● **YOUR INSTRUCTIONS**
Reproduce the entries exactly and omit the pictures.

● **THE RECORDS**
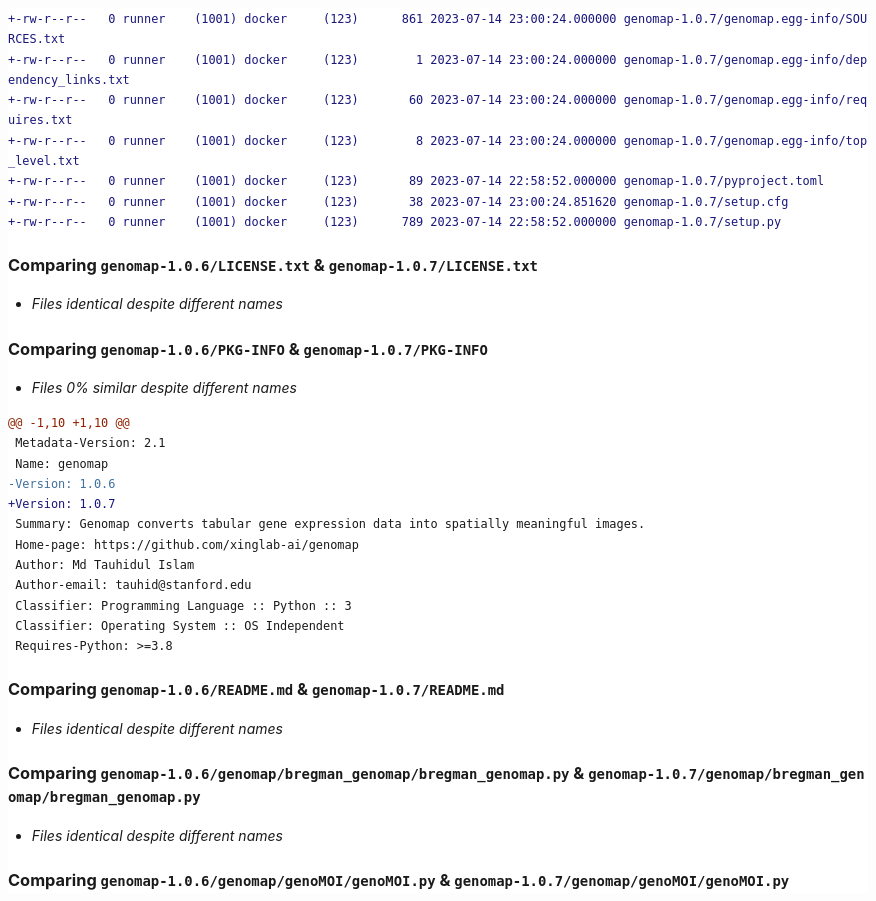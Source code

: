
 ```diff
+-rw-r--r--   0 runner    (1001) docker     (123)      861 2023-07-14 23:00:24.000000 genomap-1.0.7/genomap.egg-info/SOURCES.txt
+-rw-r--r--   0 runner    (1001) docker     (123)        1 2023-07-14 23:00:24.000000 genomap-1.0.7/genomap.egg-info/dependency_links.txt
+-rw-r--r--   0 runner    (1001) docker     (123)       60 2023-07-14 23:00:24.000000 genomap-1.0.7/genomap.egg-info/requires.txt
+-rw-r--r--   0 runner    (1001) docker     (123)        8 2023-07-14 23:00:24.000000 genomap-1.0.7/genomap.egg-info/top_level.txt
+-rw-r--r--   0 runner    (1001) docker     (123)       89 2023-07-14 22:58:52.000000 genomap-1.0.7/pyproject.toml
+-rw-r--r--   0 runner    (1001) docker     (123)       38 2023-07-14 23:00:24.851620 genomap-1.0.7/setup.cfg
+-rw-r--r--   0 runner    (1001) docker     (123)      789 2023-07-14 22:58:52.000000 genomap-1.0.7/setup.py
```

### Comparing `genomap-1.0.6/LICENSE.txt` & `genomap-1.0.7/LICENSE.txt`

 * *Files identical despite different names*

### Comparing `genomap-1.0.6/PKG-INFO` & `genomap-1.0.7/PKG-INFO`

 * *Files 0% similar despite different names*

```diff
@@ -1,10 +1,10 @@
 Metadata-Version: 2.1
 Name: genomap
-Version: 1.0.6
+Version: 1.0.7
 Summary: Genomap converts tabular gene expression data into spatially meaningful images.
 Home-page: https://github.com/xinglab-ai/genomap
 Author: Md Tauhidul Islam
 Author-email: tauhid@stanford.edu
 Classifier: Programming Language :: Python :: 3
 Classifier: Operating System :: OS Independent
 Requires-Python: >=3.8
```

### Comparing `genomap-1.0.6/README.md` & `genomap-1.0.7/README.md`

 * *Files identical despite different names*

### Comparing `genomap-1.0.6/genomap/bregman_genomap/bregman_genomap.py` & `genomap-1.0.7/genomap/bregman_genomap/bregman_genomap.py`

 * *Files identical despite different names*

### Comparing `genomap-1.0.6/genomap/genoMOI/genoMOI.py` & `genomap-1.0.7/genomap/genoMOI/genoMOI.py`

● **EXPECTED ANSWER**
Source code

:
 ```diff
+-rw-r--r--   0 runner    (1001) docker     (123)      861 2023-07-14 23:00:24.000000 genomap-1.0.7/genomap.egg-info/SOURCES.txt
+-rw-r--r--   0 runner    (1001) docker     (123)        1 2023-07-14 23:00:24.000000 genomap-1.0.7/genomap.egg-info/dependency_links.txt
+-rw-r--r--   0 runner    (1001) docker     (123)       60 2023-07-14 23:00:24.000000 genomap-1.0.7/genomap.egg-info/requires.txt
+-rw-r--r--   0 runner    (1001) docker     (123)        8 2023-07-14 23:00:24.000000 genomap-1.0.7/genomap.egg-info/top_level.txt
+-rw-r--r--   0 runner    (1001) docker     (123)       89 2023-07-14 22:58:52.000000 genomap-1.0.7/pyproject.toml
+-rw-r--r--   0 runner    (1001) docker     (123)       38 2023-07-14 23:00:24.851620 genomap-1.0.7/setup.cfg
+-rw-r--r--   0 runner    (1001) docker     (123)      789 2023-07-14 22:58:52.000000 genomap-1.0.7/setup.py
```

### Comparing `genomap-1.0.6/LICENSE.txt` & `genomap-1.0.7/LICENSE.txt`

 * *Files identical despite different names*

### Comparing `genomap-1.0.6/PKG-INFO` & `genomap-1.0.7/PKG-INFO`

 * *Files 0% similar despite different names*

```diff
@@ -1,10 +1,10 @@
 Metadata-Version: 2.1
 Name: genomap
-Version: 1.0.6
+Version: 1.0.7
 Summary: Genomap converts tabular gene expression data into spatially meaningful images.
 Home-page: https://github.com/xinglab-ai/genomap
 Author: Md Tauhidul Islam
 Author-email: tauhid@stanford.edu
 Classifier: Programming Language :: Python :: 3
 Classifier: Operating System :: OS Independent
 Requires-Python: >=3.8
```

### Comparing `genomap-1.0.6/README.md` & `genomap-1.0.7/README.md`

 * *Files identical despite different names*

### Comparing `genomap-1.0.6/genomap/bregman_genomap/bregman_genomap.py` & `genomap-1.0.7/genomap/bregman_genomap/bregman_genomap.py`

 * *Files identical despite different names*

### Comparing `genomap-1.0.6/genomap/genoMOI/genoMOI.py` & `genomap-1.0.7/genomap/genoMOI/genoMOI.py`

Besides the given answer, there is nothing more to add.